→ Exercise prompt
Which lines in the entries below contain the string "sobre"? Show each of them in full.

→ Given records
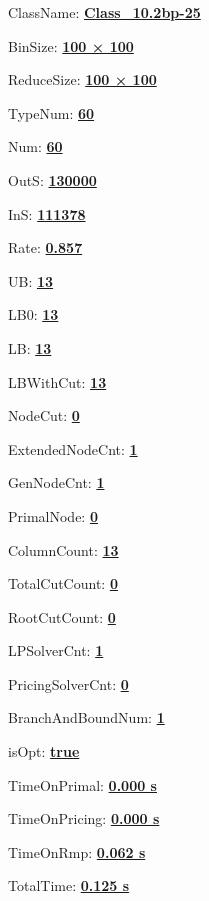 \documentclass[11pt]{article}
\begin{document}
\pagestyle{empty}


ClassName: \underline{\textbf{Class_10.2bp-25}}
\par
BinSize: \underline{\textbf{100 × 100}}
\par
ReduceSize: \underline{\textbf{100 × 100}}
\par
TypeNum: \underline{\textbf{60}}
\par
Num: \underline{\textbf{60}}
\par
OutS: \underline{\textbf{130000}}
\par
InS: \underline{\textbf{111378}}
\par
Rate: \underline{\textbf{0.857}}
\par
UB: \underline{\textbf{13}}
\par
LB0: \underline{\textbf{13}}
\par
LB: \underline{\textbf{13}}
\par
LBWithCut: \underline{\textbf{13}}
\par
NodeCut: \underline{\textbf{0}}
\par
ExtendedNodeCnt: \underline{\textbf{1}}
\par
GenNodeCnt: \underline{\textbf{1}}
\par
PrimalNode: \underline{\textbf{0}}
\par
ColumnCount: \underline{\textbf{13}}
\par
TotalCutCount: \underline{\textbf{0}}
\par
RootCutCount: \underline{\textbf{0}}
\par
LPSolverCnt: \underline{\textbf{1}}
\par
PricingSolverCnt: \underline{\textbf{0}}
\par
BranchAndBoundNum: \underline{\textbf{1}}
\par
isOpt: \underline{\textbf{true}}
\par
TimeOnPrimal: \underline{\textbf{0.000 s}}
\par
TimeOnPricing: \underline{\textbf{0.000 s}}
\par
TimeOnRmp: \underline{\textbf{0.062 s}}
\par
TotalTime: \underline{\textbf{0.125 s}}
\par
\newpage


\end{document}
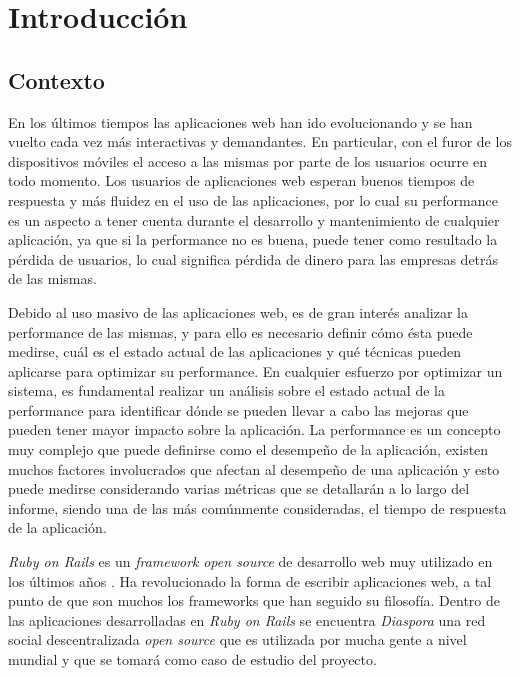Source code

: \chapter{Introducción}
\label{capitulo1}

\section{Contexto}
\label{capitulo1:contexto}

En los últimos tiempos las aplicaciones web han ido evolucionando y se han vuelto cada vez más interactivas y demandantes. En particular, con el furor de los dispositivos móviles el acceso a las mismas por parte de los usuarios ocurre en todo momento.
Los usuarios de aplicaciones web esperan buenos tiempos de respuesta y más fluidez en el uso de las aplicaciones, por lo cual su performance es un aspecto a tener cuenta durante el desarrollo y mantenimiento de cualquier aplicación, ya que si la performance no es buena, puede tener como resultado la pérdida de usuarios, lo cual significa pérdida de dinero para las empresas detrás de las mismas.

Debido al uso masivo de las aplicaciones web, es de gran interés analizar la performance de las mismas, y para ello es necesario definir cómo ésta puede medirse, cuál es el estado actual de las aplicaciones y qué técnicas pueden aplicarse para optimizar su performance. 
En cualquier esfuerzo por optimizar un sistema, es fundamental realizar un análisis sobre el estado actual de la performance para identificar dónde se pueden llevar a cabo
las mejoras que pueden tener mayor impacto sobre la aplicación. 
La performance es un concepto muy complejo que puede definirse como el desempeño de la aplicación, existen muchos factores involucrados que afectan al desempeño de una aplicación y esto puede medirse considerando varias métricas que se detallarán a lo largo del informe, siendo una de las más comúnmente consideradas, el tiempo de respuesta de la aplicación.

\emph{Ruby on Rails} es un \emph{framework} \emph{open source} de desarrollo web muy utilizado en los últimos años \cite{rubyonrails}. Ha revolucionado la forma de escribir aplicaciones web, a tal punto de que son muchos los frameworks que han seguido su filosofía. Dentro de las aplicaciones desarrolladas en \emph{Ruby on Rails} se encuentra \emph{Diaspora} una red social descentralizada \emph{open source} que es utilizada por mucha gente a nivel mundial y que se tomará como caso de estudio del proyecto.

* * *

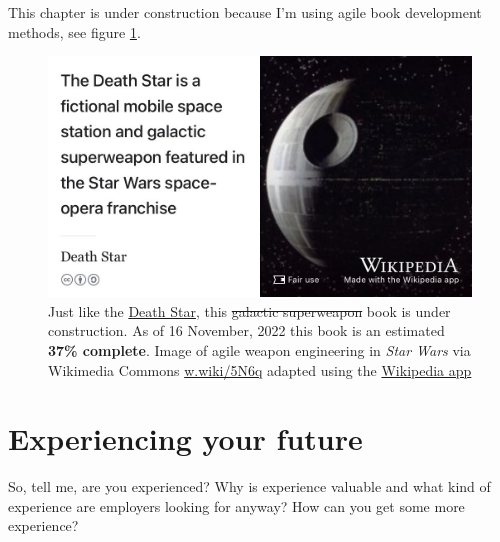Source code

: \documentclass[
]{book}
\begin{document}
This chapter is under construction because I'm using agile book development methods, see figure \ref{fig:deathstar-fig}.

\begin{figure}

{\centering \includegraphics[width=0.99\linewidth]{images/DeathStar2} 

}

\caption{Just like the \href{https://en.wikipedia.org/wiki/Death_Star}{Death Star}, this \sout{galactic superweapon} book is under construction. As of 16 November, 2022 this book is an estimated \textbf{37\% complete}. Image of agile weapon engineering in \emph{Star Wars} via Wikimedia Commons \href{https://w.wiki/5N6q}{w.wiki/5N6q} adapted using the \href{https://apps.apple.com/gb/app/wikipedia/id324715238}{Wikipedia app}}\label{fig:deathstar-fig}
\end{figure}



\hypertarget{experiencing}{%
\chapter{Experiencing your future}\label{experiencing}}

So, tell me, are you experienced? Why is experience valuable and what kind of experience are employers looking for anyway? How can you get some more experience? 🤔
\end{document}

* * *

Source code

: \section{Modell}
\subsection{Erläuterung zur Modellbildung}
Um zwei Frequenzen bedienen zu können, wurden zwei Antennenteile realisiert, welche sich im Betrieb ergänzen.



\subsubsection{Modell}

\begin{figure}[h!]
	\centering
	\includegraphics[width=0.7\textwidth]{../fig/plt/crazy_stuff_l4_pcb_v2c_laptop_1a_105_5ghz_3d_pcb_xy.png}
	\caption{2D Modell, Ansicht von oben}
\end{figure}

→ Your response
En cualquier esfuerzo por optimizar un sistema, es fundamental realizar un análisis sobre el estado actual de la performance para identificar dónde se pueden llevar a cabo
las mejoras que pueden tener mayor impacto sobre la aplicación. 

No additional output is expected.